Most impressively, Boyd achieved a PR in all seven events of the heptathlon. On Saturday, he delivered the fastest 60-meter dash (7.06 seconds, which would’ve placed sixth in Sunday’s championship finals of the event), the best long jump (23 feet, 3 ¼ inches, which would’ve placed fifth in Saturday’s finals), a shot put of 32 feet, 9 ½ inches and a high jump of 6 feet, 2 inches.
He then set the tone Sunday by running the 60-meter hurdles in 8.78 seconds. Boyd then cleared the pole vault bar at 13 feet, 11 ¼ inches – an incredible personal best of nearly a full foot – before coming back and running the 1,000 meters in 2:46.59.
As a result, Donnie Graybill’s conference record of 5,092 points is no longer after a 13-year run.

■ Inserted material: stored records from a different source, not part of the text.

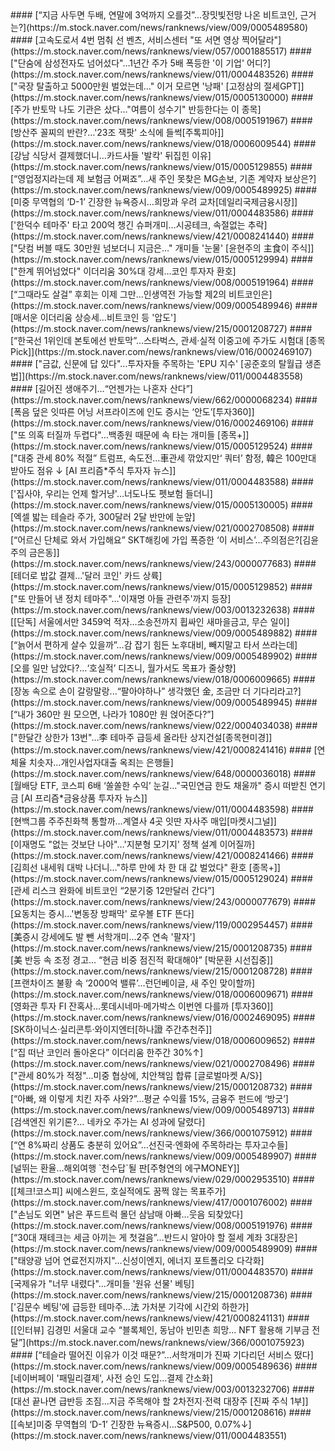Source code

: <head><meta charset="utf-8"><title>Vers : 20250510_1000 </title></head>
#### [“지금 사두면 두배, 연말에 3억까지 오를것”...장밋빛전망 나온 비트코인, 근거는?](https://m.stock.naver.com/news/ranknews/view/009/0005489580)
#### [고속도로서 4번 멈춰 선 벤츠, 서비스센터 "또 서면 영상 찍어달라"](https://m.stock.naver.com/news/ranknews/view/057/0001885517)
#### ["단숨에 삼성전자도 넘어섰다"…1년간 주가 5배 폭등한 '이 기업' 어디?](https://m.stock.naver.com/news/ranknews/view/011/0004483526)
#### ["국장 탈출하고 5000만원 벌었는데…" 이거 모르면 '낭패' [고정삼의 절세GPT]](https://m.stock.naver.com/news/ranknews/view/015/0005130000)
#### [주가 반토막 나도 기관은 샀다…"여름이 성수기" 반등한다는 이 종목](https://m.stock.naver.com/news/ranknews/view/008/0005191967)
#### [방산주 꼴찌의 반란?…'23조 잭팟' 소식에 들썩[주톡피아]](https://m.stock.naver.com/news/ranknews/view/018/0006009544)
#### [강남 식당서 결제했더니…카드사들 '발칵' 뒤집힌 이유](https://m.stock.naver.com/news/ranknews/view/015/0005129855)
#### [“영업정지라는데 제 보험금 어쩌죠”…새 주인 못찾은 MG손보, 기존 계약자 보상은?](https://m.stock.naver.com/news/ranknews/view/009/0005489925)
#### [미중 무역협의 ‘D-1’ 긴장한 뉴욕증시…희망과 우려 교차[데일리국제금융시장]](https://m.stock.naver.com/news/ranknews/view/011/0004483586)
#### ['한덕수 테마주' 타고 200억 챙긴 슈퍼개미…시공테크, 속절없는 추락](https://m.stock.naver.com/news/ranknews/view/421/0008241440)
#### ["닷컴 버블 때도 30만원 넘보더니 지금은…" 개미들 '눈물' [윤현주의 主食이 주식]](https://m.stock.naver.com/news/ranknews/view/015/0005129994)
#### ["한계 뛰어넘었다" 이더리움 30%대 강세…코인 투자자 환호](https://m.stock.naver.com/news/ranknews/view/008/0005191964)
#### [“그때라도 살걸” 후회는 이제 그만...인생역전 가능할 제2의 비트코인은](https://m.stock.naver.com/news/ranknews/view/009/0005489946)
#### [매서운 이더리움 상승세...비트코인 등 '압도'](https://m.stock.naver.com/news/ranknews/view/215/0001208727)
#### [“한국선 1위인데 본토에선 반토막”…스타벅스, 관세·실적 이중고에 주가도 시험대 [종목Pick]](https://m.stock.naver.com/news/ranknews/view/016/0002469107)
#### ["금값, 신문에 답 있다"…투자자들 주목하는 'EPU 지수' [공준호의 탈월급 생존법]](https://m.stock.naver.com/news/ranknews/view/011/0004483558)
#### [길어진 생애주기…“언젠가는 나혼자 산다”](https://m.stock.naver.com/news/ranknews/view/662/0000068234)
#### [폭음 덮은 잇따른 어닝 서프라이즈에 인도 증시는 ‘안도’[투자360]](https://m.stock.naver.com/news/ranknews/view/016/0002469106)
#### ["또 의혹 터질까 두렵다"…백종원 때문에 속 타는 개미들 [종목+]](https://m.stock.naver.com/news/ranknews/view/015/0005129524)
#### ["대중 관세 80% 적절” 트럼프, 속도전…車관세 깎았지만‘ 쿼터’ 함정, 韓은 100만대 받아도 점유 ↓ [AI 프리즘*주식 투자자 뉴스]](https://m.stock.naver.com/news/ranknews/view/011/0004483588)
#### ['집사야, 우리는 언제 할거냥'…너도나도 펫보험 들더니](https://m.stock.naver.com/news/ranknews/view/015/0005130005)
#### [엑셀 밟는 테슬라 주가, 300달러 2달 반만에 눈앞](https://m.stock.naver.com/news/ranknews/view/021/0002708508)
#### [“어르신 단체로 와서 가입해요” SKT해킹에 가입 폭증한 ‘이 서비스’…주의점은?[김윤주의 금은동]](https://m.stock.naver.com/news/ranknews/view/243/0000077683)
#### [테더로 밥값 결제…'달러 코인' 카드 상륙](https://m.stock.naver.com/news/ranknews/view/015/0005129852)
#### ["또 만들어 낸 정치 테마주"…'이재명 아들 관련주'까지 등장](https://m.stock.naver.com/news/ranknews/view/003/0013232638)
#### [[단독] 서울에서만 3459억 적자…소송전까지 휩싸인 새마을금고, 무슨 일이](https://m.stock.naver.com/news/ranknews/view/009/0005489882)
#### [“늙어서 편하게 살수 있을까”...감 잡기 힘든 노후대비, 빼지말고 타서 쓰라는데](https://m.stock.naver.com/news/ranknews/view/009/0005489902)
#### [오를 일만 남았다?…‘호실적’ 디즈니, 월가서도 목표가 줄상향](https://m.stock.naver.com/news/ranknews/view/018/0006009665)
#### [장농 속으로 손이 갈랑말랑...“팔아야하나” 생각했던 金, 조금만 더 기다리라고?](https://m.stock.naver.com/news/ranknews/view/009/0005489945)
#### [“내가 360만 원 모으면, 나라가 1080만 원 얹어준다?”](https://m.stock.naver.com/news/ranknews/view/022/0004034038)
#### ["한달간 상한가 13번"…李 테마주 급등세 올라탄 상지건설[종목현미경]](https://m.stock.naver.com/news/ranknews/view/421/0008241416)
#### [연체율 치솟자…개인사업자대출 옥죄는 은행들](https://m.stock.naver.com/news/ranknews/view/648/0000036018)
#### [월배당 ETF, 코스피 6배 ‘쏠쏠한 수익’ 눈길…"국민연금 한도 채울까" 증시 떠받친 연기금 [AI 프리즘*금융상품 투자자 뉴스]](https://m.stock.naver.com/news/ranknews/view/011/0004483598)
#### [현백그룹 주주친화책 통할까…계열사 4곳 잇딴 자사주 매입[마켓시그널]](https://m.stock.naver.com/news/ranknews/view/011/0004483573)
#### [이재명도 "없는 것보단 나아"…'지분형 모기지' 정책 설계 이어질까](https://m.stock.naver.com/news/ranknews/view/421/0008241466)
#### [김희선 내세워 대박 나더니…"하루 만에 차 한 대 값 벌었다" 환호 [종목+]](https://m.stock.naver.com/news/ranknews/view/015/0005129024)
#### [관세 리스크 완화에 비트코인 “2분기중 12만달러 간다”](https://m.stock.naver.com/news/ranknews/view/243/0000077679)
#### [요동치는 증시…'변동장 방패막' 로우볼 ETF 뜬다](https://m.stock.naver.com/news/ranknews/view/119/0002954457)
#### [美증시 강세에도 발 뺀 서학개미...2주 연속 '팔자'](https://m.stock.naver.com/news/ranknews/view/215/0001208735)
#### [美 반등 속 조정 경고… “현금 비중 점진적 확대해야” [박문환 시선집중]](https://m.stock.naver.com/news/ranknews/view/215/0001208728)
#### [프랜차이즈 불황 속 ‘2000억 밸류’…런던베이글, 새 주인 맞이할까](https://m.stock.naver.com/news/ranknews/view/018/0006009671)
#### [영화관 투자 FI 잔혹사…롯데시네마·메가박스 이번엔 다를까 [투자360]](https://m.stock.naver.com/news/ranknews/view/016/0002469095)
#### [SK하이닉스·실리콘투·와이지엔터[하나證 주간추천주]](https://m.stock.naver.com/news/ranknews/view/018/0006009652)
#### [“집 떠난 코인러 돌아온다” 이더리움 한주간 30%↑](https://m.stock.naver.com/news/ranknews/view/021/0002708496)
#### ["관세 80%가 적정"…미중 협상에, 치안책임 합류 [글로벌마켓 A/S}](https://m.stock.naver.com/news/ranknews/view/215/0001208732)
#### [“아빠, 왜 이렇게 치킨 자주 사와?”...평균 수익률 15%, 금융주 펀드에 ‘방긋’](https://m.stock.naver.com/news/ranknews/view/009/0005489713)
#### [검색엔진 위기론?… 네카오 주가는 AI 성과에 달렸다](https://m.stock.naver.com/news/ranknews/view/366/0001075912)
#### [“연 8%짜리 상품도 충분히 있어요”…선진국·엔화에 주목하라는 투자고수들](https://m.stock.naver.com/news/ranknews/view/009/0005489907)
#### [널뛰는 환율…해외여행 `천수답`될 판[주형연의 에구MONEY]](https://m.stock.naver.com/news/ranknews/view/029/0002953510)
#### [[체크!코스피] 씨에스윈드, 호실적에도 꿈쩍 않는 목표주가](https://m.stock.naver.com/news/ranknews/view/417/0001076002)
#### ["손님도 외면" 낡은 푸드트럭 몰던 삼남매 아빠…웃음 되찾았다](https://m.stock.naver.com/news/ranknews/view/008/0005191976)
#### [“30대 재테크는 세금 아끼는 게 첫걸음”…반드시 알아야 할 절세 계좌 3대장은](https://m.stock.naver.com/news/ranknews/view/009/0005489909)
#### ["태양광 넘어 연료전지까지"…신성이엔지, 에너지 포트폴리오 다각화](https://m.stock.naver.com/news/ranknews/view/011/0004483570)
#### [국제유가 "너무 내렸다"...개미들 '원유 선물' 베팅](https://m.stock.naver.com/news/ranknews/view/215/0001208736)
#### ['김문수 베팅'에 급등한 테마주…法 가처분 기각에 시간외 하한가](https://m.stock.naver.com/news/ranknews/view/421/0008241131)
#### [[인터뷰] 김경민 서울대 교수 “블록체인, 동남아 빈민촌 희망… NFT 활용해 기부금 전달”](https://m.stock.naver.com/news/ranknews/view/366/0001075923)
#### [“테슬라 떨어진 이유가 이것 때문?”…서학개미가 진짜 기다리던 서비스 떴다](https://m.stock.naver.com/news/ranknews/view/009/0005489636)
#### [네이버페이 '패밀리결제', 사전 승인 도입…결제 간소화](https://m.stock.naver.com/news/ranknews/view/003/0013232706)
#### [대선 끝나면 급반등 조짐…지금 주목해야 할 2차전지·전력 대장주 [진짜 주식 1부]](https://m.stock.naver.com/news/ranknews/view/215/0001208616)
#### [[속보]미중 무역협의 ‘D-1’ 긴장한 뉴욕증시…S&P500, 0.07%↓](https://m.stock.naver.com/news/ranknews/view/011/0004483551)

Not to be lost in the effort is the second straight All-PSAC classification in the event for Robert Lissner (Carlisle, Pa./Carlisle Area), who placed third with 4,650 points. Lissner finished second last season with 4,601 points, with his 2023 score setting his new personal best.
Lissner, who placed second in the open pole vault competition Saturday on a top clearance of 14 feet, 7 ¼ inches, cleared 14 feet, 11 inches on Sunday in the heptathlon for a new PR. His previous pole vault best had been 14-9 last season at VMI. It as the expected surge for Lissner, who moved from eighth place into third with the performance.
Over the course of the meet, Lissner also delivered a new PR in the 60-meter dash (7.27 seconds) and a PR in the shot put of 35 feet, 0 ½ inches.
Ryan Murphy (New Oxford, Pa./Delone Catholic) set new PRs in five of his seven events and narrowly missed the awards stand with a ninth-place finish. Murphy’s high jump of 5 feet, 11 ½ inches on Saturday was the second-best mark of the heptathlon.
Graybill’s conference record at the 2010 PSAC Indoor Championships led to a trip to 2010 NCAA Division II Indoor National Championships, where he scored 5,072 points and placed fourth in the nation.
Amazingly, Boyd’s conference-record score set Sunday only ranks him 20th on the national leaderboard this season.